## What the task requires
Up to and including the line with "Can you explain", copy the records below exactly from their first line.

**** Material shown ****

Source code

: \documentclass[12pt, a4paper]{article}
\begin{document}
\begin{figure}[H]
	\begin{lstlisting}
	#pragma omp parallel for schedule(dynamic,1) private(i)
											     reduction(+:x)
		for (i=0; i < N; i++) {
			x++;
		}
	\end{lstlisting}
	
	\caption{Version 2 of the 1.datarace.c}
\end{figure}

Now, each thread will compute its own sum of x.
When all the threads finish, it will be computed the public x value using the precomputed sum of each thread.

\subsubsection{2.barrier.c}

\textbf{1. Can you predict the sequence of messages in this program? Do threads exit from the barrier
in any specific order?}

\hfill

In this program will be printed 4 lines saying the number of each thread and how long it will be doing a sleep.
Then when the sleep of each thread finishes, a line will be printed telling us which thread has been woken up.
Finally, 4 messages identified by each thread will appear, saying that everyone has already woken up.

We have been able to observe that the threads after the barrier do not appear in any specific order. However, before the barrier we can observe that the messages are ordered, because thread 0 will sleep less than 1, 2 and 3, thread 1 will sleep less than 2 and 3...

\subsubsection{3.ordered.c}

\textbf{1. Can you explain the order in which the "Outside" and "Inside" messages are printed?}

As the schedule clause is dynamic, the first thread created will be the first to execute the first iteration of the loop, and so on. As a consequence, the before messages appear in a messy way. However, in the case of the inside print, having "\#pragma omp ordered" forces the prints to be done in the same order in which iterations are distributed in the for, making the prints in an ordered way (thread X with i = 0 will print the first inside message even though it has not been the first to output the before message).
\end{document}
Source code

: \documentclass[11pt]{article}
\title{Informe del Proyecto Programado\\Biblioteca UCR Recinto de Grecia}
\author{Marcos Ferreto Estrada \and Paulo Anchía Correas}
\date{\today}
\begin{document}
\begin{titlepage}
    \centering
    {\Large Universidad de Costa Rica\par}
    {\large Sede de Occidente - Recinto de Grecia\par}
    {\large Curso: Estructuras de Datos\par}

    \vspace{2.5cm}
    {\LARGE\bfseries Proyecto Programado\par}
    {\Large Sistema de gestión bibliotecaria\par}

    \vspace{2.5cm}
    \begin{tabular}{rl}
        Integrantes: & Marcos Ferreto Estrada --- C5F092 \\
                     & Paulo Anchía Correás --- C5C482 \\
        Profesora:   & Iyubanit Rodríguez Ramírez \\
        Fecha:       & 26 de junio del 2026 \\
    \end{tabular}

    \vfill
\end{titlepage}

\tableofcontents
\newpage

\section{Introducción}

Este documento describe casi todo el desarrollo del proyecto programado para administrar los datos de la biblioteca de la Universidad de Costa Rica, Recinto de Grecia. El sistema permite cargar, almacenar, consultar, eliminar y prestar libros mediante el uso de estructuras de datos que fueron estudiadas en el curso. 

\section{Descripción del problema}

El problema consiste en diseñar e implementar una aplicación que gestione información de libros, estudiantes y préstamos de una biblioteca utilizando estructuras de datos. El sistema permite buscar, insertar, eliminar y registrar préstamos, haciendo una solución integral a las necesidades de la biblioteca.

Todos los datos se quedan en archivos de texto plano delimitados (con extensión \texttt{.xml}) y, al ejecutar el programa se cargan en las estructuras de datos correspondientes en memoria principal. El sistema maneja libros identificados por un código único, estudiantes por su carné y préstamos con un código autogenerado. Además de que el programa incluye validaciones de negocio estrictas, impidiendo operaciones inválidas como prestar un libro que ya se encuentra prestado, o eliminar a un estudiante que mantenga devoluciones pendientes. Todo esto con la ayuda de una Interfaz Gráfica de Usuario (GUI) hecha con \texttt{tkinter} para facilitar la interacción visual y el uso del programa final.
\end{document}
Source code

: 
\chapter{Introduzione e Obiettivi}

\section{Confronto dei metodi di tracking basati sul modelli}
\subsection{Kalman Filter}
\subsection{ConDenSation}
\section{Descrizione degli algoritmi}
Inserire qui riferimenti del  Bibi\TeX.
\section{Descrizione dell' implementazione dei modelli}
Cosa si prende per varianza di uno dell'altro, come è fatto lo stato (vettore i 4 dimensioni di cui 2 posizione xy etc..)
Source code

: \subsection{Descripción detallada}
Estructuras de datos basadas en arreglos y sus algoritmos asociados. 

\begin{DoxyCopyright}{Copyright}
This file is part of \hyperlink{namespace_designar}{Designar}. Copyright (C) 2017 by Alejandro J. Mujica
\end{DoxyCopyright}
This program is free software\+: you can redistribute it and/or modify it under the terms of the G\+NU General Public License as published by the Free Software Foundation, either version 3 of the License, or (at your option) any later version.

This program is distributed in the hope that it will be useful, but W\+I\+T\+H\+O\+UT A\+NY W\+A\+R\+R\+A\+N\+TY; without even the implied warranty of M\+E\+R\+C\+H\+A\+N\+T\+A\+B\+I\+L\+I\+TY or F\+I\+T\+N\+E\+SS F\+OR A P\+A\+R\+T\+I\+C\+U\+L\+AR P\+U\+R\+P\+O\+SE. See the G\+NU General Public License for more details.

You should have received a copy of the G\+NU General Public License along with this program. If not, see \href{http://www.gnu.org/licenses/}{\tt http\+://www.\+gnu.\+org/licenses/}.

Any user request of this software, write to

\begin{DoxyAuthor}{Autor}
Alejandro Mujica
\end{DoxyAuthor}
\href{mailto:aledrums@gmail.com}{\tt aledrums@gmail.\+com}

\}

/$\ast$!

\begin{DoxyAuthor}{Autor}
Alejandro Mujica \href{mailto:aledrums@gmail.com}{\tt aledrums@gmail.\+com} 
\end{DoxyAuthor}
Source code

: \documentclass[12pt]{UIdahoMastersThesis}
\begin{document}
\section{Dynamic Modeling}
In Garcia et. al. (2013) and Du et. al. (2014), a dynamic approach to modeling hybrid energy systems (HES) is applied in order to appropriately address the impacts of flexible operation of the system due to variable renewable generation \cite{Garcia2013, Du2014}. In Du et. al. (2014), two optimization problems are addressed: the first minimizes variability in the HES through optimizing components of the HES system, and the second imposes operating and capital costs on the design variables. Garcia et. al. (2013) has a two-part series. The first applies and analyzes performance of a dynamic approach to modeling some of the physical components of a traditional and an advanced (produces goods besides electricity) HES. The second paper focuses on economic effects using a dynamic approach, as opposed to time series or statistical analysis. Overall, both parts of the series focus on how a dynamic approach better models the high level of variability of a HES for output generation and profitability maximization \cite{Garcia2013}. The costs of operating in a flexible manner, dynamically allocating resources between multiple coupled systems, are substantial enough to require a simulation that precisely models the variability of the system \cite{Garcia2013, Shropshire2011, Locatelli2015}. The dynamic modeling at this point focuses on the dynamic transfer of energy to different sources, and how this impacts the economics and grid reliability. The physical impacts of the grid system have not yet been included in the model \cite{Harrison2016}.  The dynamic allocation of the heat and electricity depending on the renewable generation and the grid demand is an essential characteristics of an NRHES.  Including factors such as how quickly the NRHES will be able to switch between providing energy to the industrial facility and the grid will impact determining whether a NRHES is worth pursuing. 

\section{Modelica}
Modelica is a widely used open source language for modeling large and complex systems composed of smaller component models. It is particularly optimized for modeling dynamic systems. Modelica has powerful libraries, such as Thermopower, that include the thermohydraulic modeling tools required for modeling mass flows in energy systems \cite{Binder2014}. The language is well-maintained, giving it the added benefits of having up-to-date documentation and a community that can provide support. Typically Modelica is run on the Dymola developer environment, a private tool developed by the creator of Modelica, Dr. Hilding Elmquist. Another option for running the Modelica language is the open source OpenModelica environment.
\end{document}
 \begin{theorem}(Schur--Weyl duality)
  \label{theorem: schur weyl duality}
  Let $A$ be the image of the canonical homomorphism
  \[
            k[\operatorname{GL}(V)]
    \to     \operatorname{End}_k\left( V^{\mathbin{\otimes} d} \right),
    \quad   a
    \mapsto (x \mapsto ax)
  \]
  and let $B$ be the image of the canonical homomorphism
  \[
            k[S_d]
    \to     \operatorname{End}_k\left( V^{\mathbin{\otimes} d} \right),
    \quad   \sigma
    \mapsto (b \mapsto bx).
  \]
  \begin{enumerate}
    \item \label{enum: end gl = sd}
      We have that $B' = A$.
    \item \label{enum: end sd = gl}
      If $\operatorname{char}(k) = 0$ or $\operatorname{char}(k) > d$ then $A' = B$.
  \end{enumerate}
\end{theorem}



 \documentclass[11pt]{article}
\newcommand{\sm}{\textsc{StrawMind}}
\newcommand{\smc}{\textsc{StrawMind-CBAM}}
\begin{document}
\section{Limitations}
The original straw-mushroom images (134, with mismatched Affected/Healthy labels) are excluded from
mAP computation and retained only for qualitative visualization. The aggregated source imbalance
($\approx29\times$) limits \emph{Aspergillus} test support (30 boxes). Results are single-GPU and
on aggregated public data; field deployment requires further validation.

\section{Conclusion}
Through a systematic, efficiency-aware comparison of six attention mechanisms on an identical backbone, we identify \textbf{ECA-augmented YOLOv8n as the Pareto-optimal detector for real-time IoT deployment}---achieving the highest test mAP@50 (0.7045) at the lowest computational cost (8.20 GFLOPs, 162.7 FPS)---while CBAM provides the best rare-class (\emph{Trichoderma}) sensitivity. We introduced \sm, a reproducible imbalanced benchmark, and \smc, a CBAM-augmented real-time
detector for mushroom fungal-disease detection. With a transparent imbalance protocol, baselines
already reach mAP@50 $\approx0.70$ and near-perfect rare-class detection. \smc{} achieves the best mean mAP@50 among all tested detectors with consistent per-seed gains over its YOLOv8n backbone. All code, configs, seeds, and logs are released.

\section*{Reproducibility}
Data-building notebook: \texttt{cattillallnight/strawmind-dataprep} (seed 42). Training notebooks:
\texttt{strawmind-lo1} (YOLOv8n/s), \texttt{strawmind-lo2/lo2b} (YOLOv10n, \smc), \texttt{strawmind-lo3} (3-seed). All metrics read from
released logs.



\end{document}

****

## Written answer
Source code

: \documentclass[12pt, a4paper]{article}
\begin{document}
\begin{figure}[H]
	\begin{lstlisting}
	#pragma omp parallel for schedule(dynamic,1) private(i)
											     reduction(+:x)
		for (i=0; i < N; i++) {
			x++;
		}
	\end{lstlisting}
	
	\caption{Version 2 of the 1.datarace.c}
\end{figure}

Now, each thread will compute its own sum of x.
When all the threads finish, it will be computed the public x value using the precomputed sum of each thread.

\subsubsection{2.barrier.c}

\textbf{1. Can you predict the sequence of messages in this program? Do threads exit from the barrier
in any specific order?}

\hfill

In this program will be printed 4 lines saying the number of each thread and how long it will be doing a sleep.
Then when the sleep of each thread finishes, a line will be printed telling us which thread has been woken up.
Finally, 4 messages identified by each thread will appear, saying that everyone has already woken up.

We have been able to observe that the threads after the barrier do not appear in any specific order. However, before the barrier we can observe that the messages are ordered, because thread 0 will sleep less than 1, 2 and 3, thread 1 will sleep less than 2 and 3...

\subsubsection{3.ordered.c}

\textbf{1. Can you explain the order in which the "Outside" and "Inside" messages are printed?}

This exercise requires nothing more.